:: Stored data entries ::
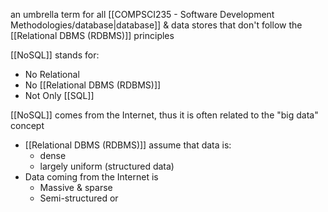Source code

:an umbrella term for all [[COMPSCI235 - Software Development Methodologies/database|database]] & data stores that don't follow the [[Relational DBMS (RDBMS)]] principles

[[NoSQL]] stands for:
- No Relational
- No [[Relational DBMS (RDBMS)]]
- Not Only [[SQL]]

[[NoSQL]] comes from the Internet, thus it is often related to the "big data" concept
- [[Relational DBMS (RDBMS)]] assume that data is:
	- dense
	- largely uniform (structured data)
- Data coming from the Internet is
	- Massive & sparse
	- Semi-structured or 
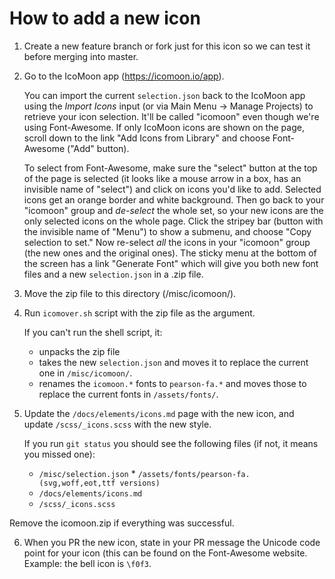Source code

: # How to add a new icon

1. Create a new feature branch or fork just for this icon so we can test it before merging into master.

2. Go to the IcoMoon app (https://icomoon.io/app).

    You can import the current  `selection.json` back to the IcoMoon app using the *Import Icons* input (or via Main Menu → Manage Projects) to retrieve your icon selection. It'll be called "icomoon" even though we're using Font-Awesome. If only IcoMoon icons are shown on the page, scroll down to the link "Add Icons from Library" and choose Font-Awesome ("Add" button).

    To select from Font-Awesome, make sure the "select" button at the top of the page is selected (it looks like a mouse arrow in a box, has an invisible name of "select") and click on icons you'd like to add. Selected icons get an orange border and white background. Then go back to your "icomoon" group and *de-select* the whole set, so your new icons are the only selected icons on the whole page. Click the stripey bar (button with the invisible name of "Menu") to show a submenu, and choose "Copy selection to set." Now re-select  *all* the icons in your "icomoon" group (the new ones and the original ones). The sticky menu at the bottom of the screen has a link "Generate Font" which will give you both new font files and a new `selection.json` in a .zip file.

3. Move the zip file to this directory (/misc/icomoon/).

4. Run `icomover.sh` script with the zip file as the argument.

    If you can't run the shell script, it:
    * unpacks the zip file
    * takes the new `selection.json` and moves it to replace the current one in `/misc/icomoon/`.
    * renames the `icomoon.*` fonts to `pearson-fa.*` and moves those to replace the current fonts in `/assets/fonts/`.

5. Update the `/docs/elements/icons.md` page with the new icon, and update `/scss/_icons.scss` with the new style.

    If you run `git status` you should see the following files (if not, it means you missed one):

    * `/misc/selection.json` * `/assets/fonts/pearson-fa.(svg,woff,eot,ttf versions)`
    * `/docs/elements/icons.md`
    * `/scss/_icons.scss`

  Remove the icomoon.zip if everything was successful.

6. When you PR the new icon, state in your PR message the Unicode code point for your icon (this can be found on the Font-Awesome website. Example: the bell icon is `\f0f3`.
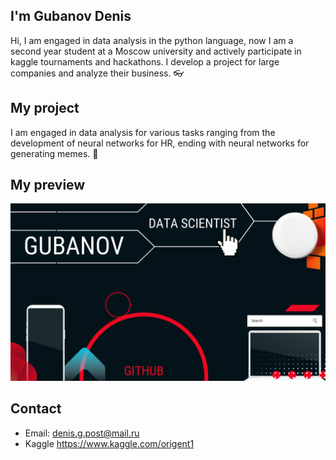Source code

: ## I'm Gubanov Denis
Hi, I am engaged in data analysis in the python language, now I am a second year student at a Moscow university and actively participate in kaggle tournaments and hackathons. I develop a project for large companies and analyze their business. 👓

## My project
I am engaged in data analysis for various tasks ranging from the development of neural networks for HR, ending with neural networks for generating memes. 🤑

## My preview
![BIO](/image1.png "BIO")

## Contact
- Email: denis.g.post@mail.ru
- Kaggle https://www.kaggle.com/origent1
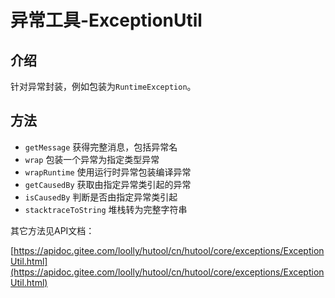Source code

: 异常工具-ExceptionUtil
===

## 介绍

针对异常封装，例如包装为`RuntimeException`。

## 方法

- `getMessage` 获得完整消息，包括异常名
- `wrap` 包装一个异常为指定类型异常
- `wrapRuntime` 使用运行时异常包装编译异常
- `getCausedBy` 获取由指定异常类引起的异常
- `isCausedBy` 判断是否由指定异常类引起
- `stacktraceToString` 堆栈转为完整字符串

其它方法见API文档：

[https://apidoc.gitee.com/loolly/hutool/cn/hutool/core/exceptions/ExceptionUtil.html](https://apidoc.gitee.com/loolly/hutool/cn/hutool/core/exceptions/ExceptionUtil.html)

:: Your goal ::
Above are the entries. Output exactly the lines beginning with the line that has "as the argument." and ending with the line that has "takes the new".

:: Solution to this exercise ::
4. Run `icomover.sh` script with the zip file as the argument.

    If you can't run the shell script, it:
    * unpacks the zip file
    * takes the new `selection.json` and moves it to replace the current one in `/misc/icomoon/`.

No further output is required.